RSM Global

EU toughens stance on middle size enterprises

This article was written by Ken Almand, Partner, Head of Transfer Pricing, RSM UK

Last month the European Parliament’s Committee on Economic and Monetary Affairs put forward plans to shine a light on tax transparency affecting a swathe of middle sized businesses. If the plan becomes law it is likely to receive cheers from those seeking greater corporate transparency and groans from companies facing new compliance obligations and reputational risk.

So what is this all about? In April 2016 the EU Commission proposed the “EU Accounting Directive”. This was aimed at imposing stricter country-by-country reporting requirements for multinational enterprises operating in the EU with consolidated annual turnover exceeding €750m. If implemented, the Directive would require multinational enterprises over this threshold to publish detailed information including a breakdown of profits, taxes, number of employees and net turnover on a yearly basis, in every EU Member State in which they operate.

The Committee has now published suggested amendments to the Directive, which would considerably lower the reporting threshold for multinational enterprises from a turnover threshold of €750m to €40m.

The plan seems to have gone largely under the radar so far, but this shift could have a significant impact on EU businesses, signalling that the EU wants to create a level playing field for the largest multinationals and middle sized businesses alike.

The proposed Directive would impact:

  • EU headquartered large groups, exceeding any two of €40 million consolidated net turnover, €20 million gross balance sheet and 250 employees. These must file a country-by-country report;
  • EU subsidiaries controlled by a non-EU headquartered parent, with a consolidated net turnover exceeding €40 million. These must also file a country-by-country report;

Consequently Multinational enterprises would need to provide the above information on their worldwide activities, not just for EU member states.

The EU views this Directive as a cost effective way of increasing global tax transparency, as well as a means to hold governments and multinational enterprises to account.

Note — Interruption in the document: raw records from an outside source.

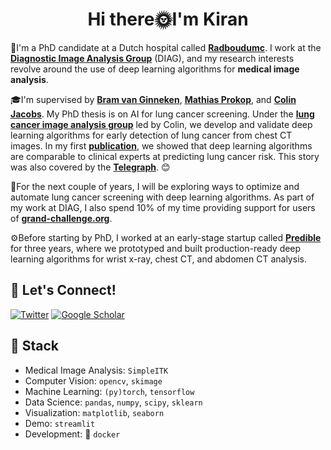 <!--
**kiranvaidhya/kiranvaidhya** is a ✨ _special_ ✨ repository because its `README.md` (this file) appears on your GitHub profile.

Here are some ideas to get you started:

- 🔭 I’m currently working on ...
- 🌱 I’m currently learning ...
- 👯 I’m looking to collaborate on ...
- 🤔 I’m looking for help with ...
- 💬 Ask me about ...
- 📫 How to reach me: ...
- 😄 Pronouns: ...
- ⚡ Fun fact: ...
-->


<h1 align="center">Hi there🌞I'm Kiran </h1>


🏥I'm a PhD candidate at a Dutch hospital called **[Radboudumc](https://www.radboudumc.nl)**. I work at the **[Diagnostic Image Analysis Group](https://www.diagnijmegen.nl)** (DIAG), and my research interests revolve around the use of deep learning algorithms for **medical image analysis**.

🎓I'm supervised by [**Bram van Ginneken**](https://www.diagnijmegen.nl/people/bram-van-ginneken/), [**Mathias Prokop**](https://www.diagnijmegen.nl/people/mathias-prokop/), and [**Colin Jacobs**](https://www.diagnijmegen.nl/people/colin-jacobs/). My PhD thesis is on AI for lung cancer screening. Under the [**lung cancer image analysis group**](https://www.diagnijmegen.nl/research/lung-cancer-image-analysis/) led by Colin, we develop and validate deep learning algorithms for early detection of lung cancer from chest CT images. In my first [**publication**](https://pubs.rsna.org/doi/full/10.1148/radiol.2021204433), we showed that deep learning algorithms are comparable to clinical experts at predicting lung cancer risk. This story was also covered by the **[Telegraph](https://www.telegraph.co.uk/news/2021/05/18/artificial-intelligence-just-good-picking-lung-cancer-doctors/)**. 😊 

🔮For the next couple of years, I will be exploring ways to optimize and automate lung cancer screening with deep learning algorithms. As part of my work at DIAG, I also spend 10% of my time providing support for users of **[grand-challenge.org](https://grand-challenge.org)**. 

⚙️Before starting by PhD, I worked at an early-stage startup called **[Predible](https://predible.com)** for three years, where we prototyped and built production-ready deep learning algorithms for wrist x-ray, chest CT, and abdomen CT analysis. 

## 🔗 Let's Connect!
<a href="https://twitter.com/kiranvaidhya93" target="_blank"><img alt="Twitter" src="https://img.shields.io/badge/twitter-%231DA1F2.svg?&style=for-the-badge&logo=twitter&logoColor=white" /></a>
<a href="https://scholar.google.com/citations?user=jIwy5iAAAAAJ&hl=en" target="_blank"><img alt="Google Scholar" src="https://img.shields.io/badge/linkedin-%230077B5.svg?&style=for-the-badge&logo=linkedin&logoColor=white" /></a>

## 🔨 Stack 

- Medical Image Analysis: `SimpleITK`
- Computer Vision: `opencv`, `skimage`
- Machine Learning: `(py)torch`, `tensorflow`
- Data Science: `pandas`, `numpy`, `scipy`, `sklearn`
- Visualization: `matplotlib`, `seaborn`
- Demo: `streamlit`
- Development: 🐋 `docker`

It appears for now that the EU’s approach to tackling international tax evasion and tax avoidance continues to get tougher. However, there is uncertainty whether these amendments will ever make it into law. The impact is likely to mean that firms will face new compliance burdens and a greater risk of challenge by tax authorities. In turn this will place a greater demand on tax authorities, many of whom lack the specialist staff needed to interpret the data. There are many unanswered questions but it is clear that businesses of all sizes need to begin integrating country by country reporting into their day to day processes.